• Work to be completed: This exercise asks for every line of the material that includes the word "corporation".

Data for processing START

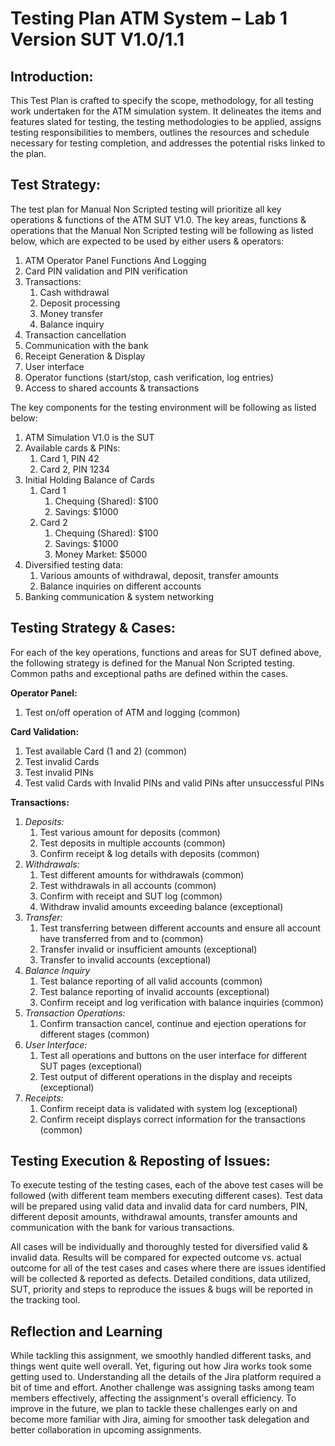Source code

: # Testing Plan ATM System – Lab 1 Version SUT V1.0/1.1

## Introduction:

This Test Plan is crafted to specify the scope, methodology, for all testing work undertaken for the ATM simulation system. It delineates the items and features slated for testing, the testing methodologies to be applied, assigns testing responsibilities to members, outlines the resources and schedule necessary for testing completion, and addresses the potential risks linked to the plan.

## Test Strategy:

The test plan for Manual Non Scripted testing will prioritize all key operations & functions of the ATM SUT V1.0. The key areas, functions & operations that the Manual Non Scripted testing will be following as listed below, which are expected to be used by either users & operators:

1. ATM Operator Panel Functions And Logging
1. Card PIN validation and PIN verification
1. Transactions:
   1. Cash withdrawal
   1. Deposit processing
   1. Money transfer
   1. Balance inquiry
1. Transaction cancellation
1. Communication with the bank
1. Receipt Generation & Display
1. User interface
1. Operator functions (start/stop, cash verification, log entries)
1. Access to shared accounts & transactions

The key components for the testing environment will be following as listed below:

1. ATM Simulation V1.0 is the SUT
1. Available cards & PINs:
   1. Card 1, PIN 42
   1. Card 2, PIN 1234
1. Initial Holding Balance of Cards
   1. Card 1
      1. Chequing (Shared): $100
      1. Savings: $1000
   1. Card 2
      1. Chequing (Shared): $100
      1. Savings: $1000
      1. Money Market: $5000
1. Diversified testing data:
   1. Various amounts of withdrawal, deposit, transfer amounts
   1. Balance inquiries on different accounts
1. Banking communication & system networking

## Testing Strategy & Cases:
For each of the key operations, functions and areas for SUT defined above, the following strategy is defined for the Manual Non Scripted testing. Common paths and exceptional paths are defined within the cases.

**Operator Panel:**

1. Test on/off operation of ATM and logging (common)

**Card Validation:**

1. Test available Card (1 and 2) (common)
1. Test invalid Cards 
1. Test invalid PINs
1. Test valid Cards with Invalid PINs and valid PINs after unsuccessful PINs

**Transactions:**

1. *Deposits:*
   1. Test various amount for deposits (common)
   1. Test deposits in multiple accounts (common)
   1. Confirm receipt & log details with deposits (common)
1. *Withdrawals:*
   1. Test different amounts for withdrawals (common)
   1. Test withdrawals in all accounts (common)
   1. Confirm with receipt and SUT log (common)
   1. Withdraw invalid amounts exceeding balance (exceptional)
1. *Transfer:*
   1. Test transferring between different accounts and ensure all account have transferred from and to (common)
   1. Transfer invalid or insufficient amounts (exceptional)
   1. Transfer to invalid accounts (exceptional)
1. *Balance Inquiry*
   1. Test balance reporting of all valid accounts (common)
   1. Test balance reporting of invalid accounts (exceptional)
   1. Confirm receipt and log verification with balance inquiries (common)
1. *Transaction Operations:*
   1. Confirm transaction cancel, continue and ejection operations for different stages (common)
1. *User Interface:*
   1. Test all operations and buttons on the user interface for different SUT pages (exceptional)
   1. Test output of different operations in the display and receipts (exceptional)
1. *Receipts:*
   1. Confirm receipt data is validated with system log (exceptional)
   1. Confirm receipt displays correct information for the transactions (common)

## Testing Execution & Reposting of Issues:

To execute testing of the testing cases, each of the above test cases will be followed (with different team members executing different cases). Test data will be prepared using valid data and invalid data for card numbers, PIN, different deposit amounts, withdrawal amounts, transfer amounts and communication with the bank for various transactions.

All cases will be individually and thoroughly tested for diversified valid & invalid data. Results will be compared for expected outcome vs. actual outcome for all of the test cases and cases where there are issues identified will be collected & reported as defects. Detailed conditions, data utilized, SUT, priority and steps to reproduce the issues & bugs will be reported in the tracking tool.



## Reflection and Learning
While tackling this assignment, we smoothly handled different tasks, and things went quite well overall. Yet, figuring out how Jira works took some getting used to. Understanding all the details of the Jira platform required a bit of time and effort. Another challenge was assigning tasks among team members effectively, affecting the assignment's overall efficiency. To improve in the future, we plan to tackle these challenges early on and become more familiar with Jira, aiming for smoother task delegation and better collaboration in upcoming assignments.
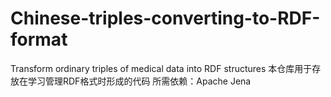 # Chinese-triples-converting-to-RDF-format
Transform ordinary triples of medical data into RDF structures
本仓库用于存放在学习管理RDF格式时形成的代码
所需依赖：Apache Jena
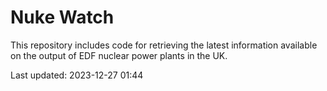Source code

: # Nuke Watch

This repository includes code for retrieving the latest information available on the output of EDF nuclear power plants in the UK.

Last updated: 2023-12-27 01:44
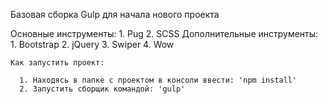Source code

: Базовая сборка Gulp для начала нового проекта

Основные инструменты:
    1. Pug
    2. SCSS
Дополнительные инструменты:
    1. Bootstrap
    2. jQuery
    3. Swiper
    4. Wow

    Как запустить проект:

      1. Находясь в папке с проектом в консоли ввести: 'npm install'
      2. Запустить сборщик командой: 'gulp'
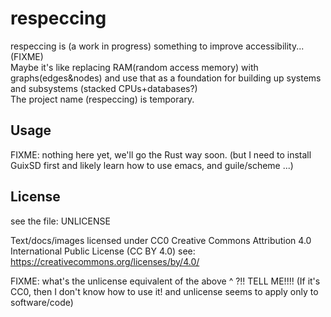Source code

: # respeccing

respeccing is (a work in progress) something to improve accessibility... (FIXME)  
Maybe it's like replacing RAM(random access memory) with graphs(edges&nodes) and use that as a foundation for building up systems and subsystems (stacked CPUs+databases?)  
The project name (respeccing) is temporary.

## Usage

FIXME: nothing here yet, we'll go the Rust way soon. (but I need to install GuixSD first and likely learn how to use emacs, and guile/scheme ...)

## License

see the file: UNLICENSE

Text/docs/images licensed under CC0 Creative Commons Attribution 4.0 International Public License (CC BY 4.0) see: https://creativecommons.org/licenses/by/4.0/

FIXME: what's the unlicense equivalent of the above ^ ?!! TELL ME!!!! (If it's CC0, then I don't know how to use it! and unlicense seems to apply only to software/code)



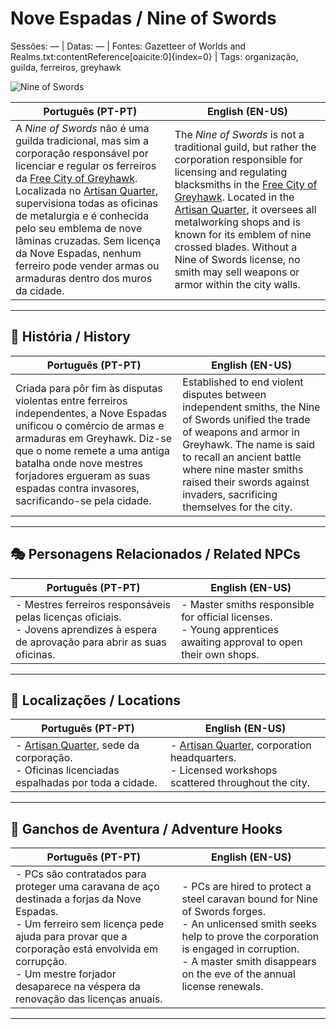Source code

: # Nove Espadas / Nine of Swords

Sessões: — | Datas: — | Fontes: Gazetteer of Worlds and Realms.txt:contentReference[oaicite:0]{index=0} | Tags: organização, guilda, ferreiros, greyhawk

![Nine of Swords](assets/organization/org_blank.png)

| **Português (PT-PT)** | **English (EN-US)** |
|-----------------------|---------------------|
| A *Nine of Swords* não é uma guilda tradicional, mas sim a corporação responsável por licenciar e regular os ferreiros da [Free City of Greyhawk](free_city_of_greyhawk.md). Localizada no [Artisan Quarter](artisan_quarter.md), supervisiona todas as oficinas de metalurgia e é conhecida pelo seu emblema de nove lâminas cruzadas. Sem licença da Nove Espadas, nenhum ferreiro pode vender armas ou armaduras dentro dos muros da cidade. | The *Nine of Swords* is not a traditional guild, but rather the corporation responsible for licensing and regulating blacksmiths in the [Free City of Greyhawk](free_city_of_greyhawk.md). Located in the [Artisan Quarter](artisan_quarter.md), it oversees all metalworking shops and is known for its emblem of nine crossed blades. Without a Nine of Swords license, no smith may sell weapons or armor within the city walls. |

---

## 📖 História / History

| **Português (PT-PT)** | **English (EN-US)** |
|-----------------------|---------------------|
| Criada para pôr fim às disputas violentas entre ferreiros independentes, a Nove Espadas unificou o comércio de armas e armaduras em Greyhawk. Diz-se que o nome remete a uma antiga batalha onde nove mestres forjadores ergueram as suas espadas contra invasores, sacrificando-se pela cidade. | Established to end violent disputes between independent smiths, the Nine of Swords unified the trade of weapons and armor in Greyhawk. The name is said to recall an ancient battle where nine master smiths raised their swords against invaders, sacrificing themselves for the city. |

---

## 🎭 Personagens Relacionados / Related NPCs

| **Português (PT-PT)** | **English (EN-US)** |
|-----------------------|---------------------|
| - Mestres ferreiros responsáveis pelas licenças oficiais.<br>- Jovens aprendizes à espera de aprovação para abrir as suas oficinas. | - Master smiths responsible for official licenses.<br>- Young apprentices awaiting approval to open their own shops. |

---

## 📌 Localizações / Locations

| **Português (PT-PT)** | **English (EN-US)** |
|-----------------------|---------------------|
| - [Artisan Quarter](artisan_quarter.md), sede da corporação.<br>- Oficinas licenciadas espalhadas por toda a cidade. | - [Artisan Quarter](artisan_quarter.md), corporation headquarters.<br>- Licensed workshops scattered throughout the city. |

---

## 🎲 Ganchos de Aventura / Adventure Hooks

| **Português (PT-PT)** | **English (EN-US)** |
|-----------------------|---------------------|
| - PCs são contratados para proteger uma caravana de aço destinada a forjas da Nove Espadas.<br>- Um ferreiro sem licença pede ajuda para provar que a corporação está envolvida em corrupção.<br>- Um mestre forjador desaparece na véspera da renovação das licenças anuais. | - PCs are hired to protect a steel caravan bound for Nine of Swords forges.<br>- An unlicensed smith seeks help to prove the corporation is engaged in corruption.<br>- A master smith disappears on the eve of the annual license renewals. |

---
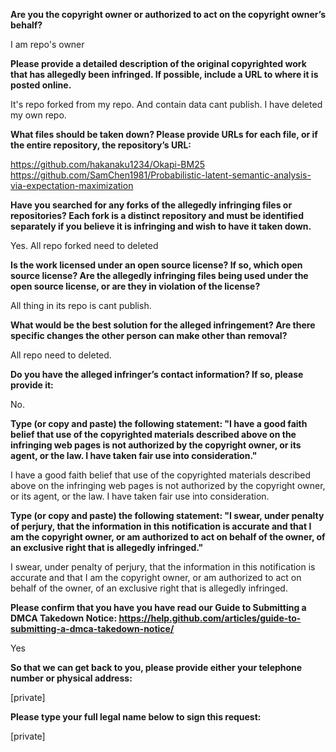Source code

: **Are you the copyright owner or authorized to act on the copyright owner’s behalf?**

I am repo's owner

**Please provide a detailed description of the original copyrighted work that has allegedly been infringed. If possible, include a URL to where it is posted online.**

It's repo forked from my repo. And contain data cant publish. I have deleted my own repo.

**What files should be taken down? Please provide URLs for each file, or if the entire repository, the repository’s URL:**

https://github.com/hakanaku1234/Okapi-BM25  
https://github.com/SamChen1981/Probabilistic-latent-semantic-analysis-via-expectation-maximization

**Have you searched for any forks of the allegedly infringing files or repositories? Each fork is a distinct repository and must be identified separately if you believe it is infringing and wish to have it taken down.**

Yes. All repo forked need to deleted

**Is the work licensed under an open source license? If so, which open source license? Are the allegedly infringing files being used under the open source license, or are they in violation of the license?**

All thing in its repo is cant publish.

**What would be the best solution for the alleged infringement? Are there specific changes the other person can make other than removal?**

All repo need to deleted.

**Do you have the alleged infringer’s contact information? If so, please provide it:**

No.

**Type (or copy and paste) the following statement: "I have a good faith belief that use of the copyrighted materials described above on the infringing web pages is not authorized by the copyright owner, or its agent, or the law. I have taken fair use into consideration."**

I have a good faith belief that use of the copyrighted materials described above on the infringing web pages is not authorized by the copyright owner, or its agent, or the law. I have taken fair use into consideration.

**Type (or copy and paste) the following statement: "I swear, under penalty of perjury, that the information in this notification is accurate and that I am the copyright owner, or am authorized to act on behalf of the owner, of an exclusive right that is allegedly infringed."**

I swear, under penalty of perjury, that the information in this notification is accurate and that I am the copyright owner, or am authorized to act on behalf of the owner, of an exclusive right that is allegedly infringed.

**Please confirm that you have you have read our Guide to Submitting a DMCA Takedown Notice: https://help.github.com/articles/guide-to-submitting-a-dmca-takedown-notice/**

Yes 

**So that we can get back to you, please provide either your telephone number or physical address:**

[private]

**Please type your full legal name below to sign this request:**

[private]
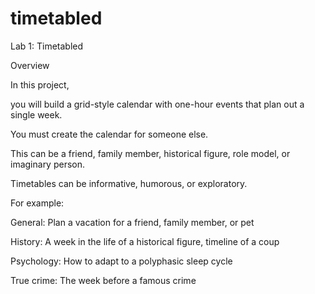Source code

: # timetabled

Lab 1: Timetabled

Overview

In this project, 

you will build a grid-style calendar with one-hour events that plan out a single week. 

You must create the calendar for someone else. 

This can be a friend, family member, historical figure, role model, or imaginary person. 

Timetables can be informative, humorous, or exploratory. 

For example:


General: Plan a vacation for a friend, family member, or pet

History: A week in the life of a historical figure, timeline of a coup

Psychology: How to adapt to a polyphasic sleep cycle

True crime: The week before a famous crime
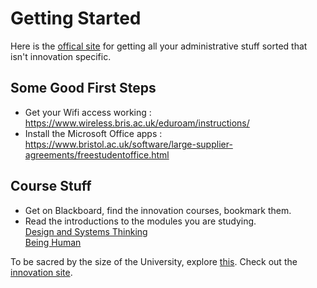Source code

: # Getting Started
Here is the [offical site](https://www.bristol.ac.uk/students/new/) for getting all your administrative stuff sorted that isn't innovation specific.

## Some Good First Steps
 * Get your Wifi access working : https://www.wireless.bris.ac.uk/eduroam/instructions/ 
 * Install the Microsoft Office apps : https://www.bristol.ac.uk/software/large-supplier-agreements/freestudentoffice.html

## Course Stuff
 * Get on Blackboard, find the innovation courses, bookmark them.
 * Read the introductions to the modules you are studying.<br>
   [Design and Systems Thinking](https://www.bris.ac.uk/unit-programme-catalogue/UnitDetails.jsa?ayrCode=18%2F19&unitCode=INOV10002) <br>
   [Being Human](https://www.bris.ac.uk/unit-programme-catalogue/UnitDetails.jsa?ayrCode=18%2F19&unitCode=INOV10001)


To be sacred by the size of the University, explore [this](http://www.bristol.ac.uk/index/).
Check out the [innovation site](http://www.bristol.ac.uk/innovation/).

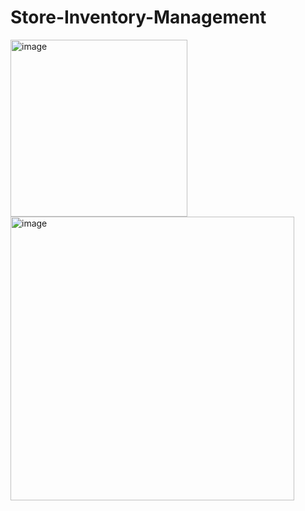 # Store-Inventory-Management
<img width="283" alt="image" src="https://user-images.githubusercontent.com/60794230/156505979-efc277a3-66eb-4a45-8ebc-c2c84aee9077.png">
<img width="454" alt="image" src="https://user-images.githubusercontent.com/60794230/156506006-59396c72-7cc6-442a-9e02-ef36440e4406.png">
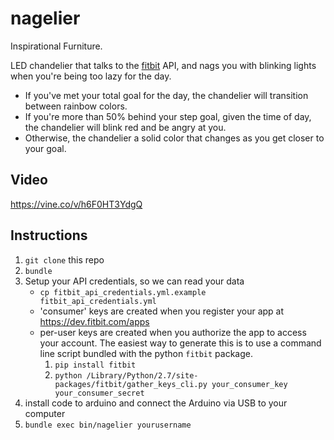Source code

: # nagelier

Inspirational Furniture.

LED chandelier that talks to the [fitbit](http://www.fitbit.com) API, and nags you with blinking lights when you're being too lazy for the day.

- If you've met your total goal for the day, the chandelier will transition between rainbow colors.
- If you're more than 50% behind your step goal, given the time of day, the chandelier will blink red and be angry at you.
- Otherwise, the chandelier a solid color that changes as you get closer to your goal.

## Video

https://vine.co/v/h6F0HT3YdgQ

## Instructions

1. `git clone` this repo
2. `bundle`
3. Setup your API credentials, so we can read your data
    - `cp fitbit_api_credentials.yml.example fitbit_api_credentials.yml`
    - 'consumer' keys are created when you register your app at https://dev.fitbit.com/apps
    - per-user keys are created when you authorize the app to access your account. The easiest way to generate this is to use a command line script bundled with the python `fitbit` package.
        1. `pip install fitbit`
        2. `python /Library/Python/2.7/site-packages/fitbit/gather_keys_cli.py your_consumer_key your_consumer_secret`
4. install code to arduino and connect the Arduino via USB to your computer
5. `bundle exec bin/nagelier yourusername`
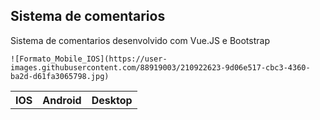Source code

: <h2>Sistema de comentarios</h2>

Sistema de comentarios desenvolvido com Vue.JS e Bootstrap

<table>
  <tr>
    <th>IOS</th>
    <th>Android</th>
    <th>Desktop</th>
  <tr>
  
    ![Formato_Mobile_IOS](https://user-images.githubusercontent.com/88919003/210922623-9d06e517-cbc3-4360-ba2d-d61fa3065798.jpg)
  
</table>


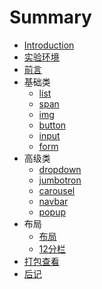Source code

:# Summary

* [Introduction](README.md)
* [实验环境](book/1.1env.md)
* [前言](book/0.perface.md)
* 基础类
   * [list](book/basic/2.list.md)
   * [span](book/basic/3.span.md)
   * [img](book/basic/4.img.md)
   * [button](book/basic/5.button.md)
   * [input](book/basic/6.input.md)
   * [form](book/basic/7.form)
* 高级类
   * [dropdown](book/adv/0.dropdown.md)
   * [jumbotron](book/adv/1.jumbotron.md)
   * [carousel](book/adv/2.carousel.md)
   * [navbar](book/adv/3.navbar.md)
   * [popup](book/adv/4.popup.md)
* 布局
   * [布局](book/adv/1.layout.md)
   * [12分栏](book/adv/2.layoutWhy12.md)
* [打包查看](book/2.pack)
* [后记](book/9.paperback.md)

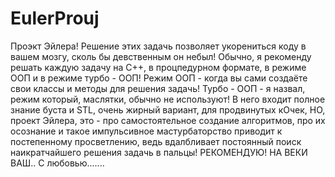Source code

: # EulerProuj
Проэкт Эйлера! 
Решение этих задачь позволяет укорениться коду в вашем мозгу, сколь бы девственным он небыл!
Обычно, я рекоменду решать каждую задачу на С++, в процпедурном формате, в режиме ООП и в режиме турбо - ООП!
Режим ООП - когда вы сами создаёте свои классы и методы для решения задачь!
Турбо - ООП - я назвал, режим который, маслятки, обычно не используют! В него входит полное знание буста и STL, очень жирный вариант, для продвинутых кОчек, НО, проект Эйлера, это - про самостоятельное создание алгоритмов, про их осознание и такое импульсивное мастурбаторство приводит к постепенному просветлению, ведь вдалбливает постоянный поиск наикратчайшего решения задачь в пальцы!
                       РЕКОМЕНДУЮ! 
                                   НА ВЕКИ ВАШ..
                                                         С любовью.......
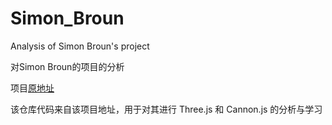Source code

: # Simon_Broun
Analysis of Simon Broun's project

对Simon Broun的项目的分析

项目[原地址](https://bruno-simon.com/)

该仓库代码来自该项目地址，用于对其进行 Three.js 和 Cannon.js 的分析与学习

Data for processing END

• Result:
| A *Nine of Swords* não é uma guilda tradicional, mas sim a corporação responsável por licenciar e regular os ferreiros da [Free City of Greyhawk](free_city_of_greyhawk.md). Localizada no [Artisan Quarter](artisan_quarter.md), supervisiona todas as oficinas de metalurgia e é conhecida pelo seu emblema de nove lâminas cruzadas. Sem licença da Nove Espadas, nenhum ferreiro pode vender armas ou armaduras dentro dos muros da cidade. | The *Nine of Swords* is not a traditional guild, but rather the corporation responsible for licensing and regulating blacksmiths in the [Free City of Greyhawk](free_city_of_greyhawk.md). Located in the [Artisan Quarter](artisan_quarter.md), it oversees all metalworking shops and is known for its emblem of nine crossed blades. Without a Nine of Swords license, no smith may sell weapons or armor within the city walls. |
| - [Artisan Quarter](artisan_quarter.md), sede da corporação.<br>- Oficinas licenciadas espalhadas por toda a cidade. | - [Artisan Quarter](artisan_quarter.md), corporation headquarters.<br>- Licensed workshops scattered throughout the city. |
| - PCs são contratados para proteger uma caravana de aço destinada a forjas da Nove Espadas.<br>- Um ferreiro sem licença pede ajuda para provar que a corporação está envolvida em corrupção.<br>- Um mestre forjador desaparece na véspera da renovação das licenças anuais. | - PCs are hired to protect a steel caravan bound for Nine of Swords forges.<br>- An unlicensed smith seeks help to prove the corporation is engaged in corruption.<br>- A master smith disappears on the eve of the annual license renewals. |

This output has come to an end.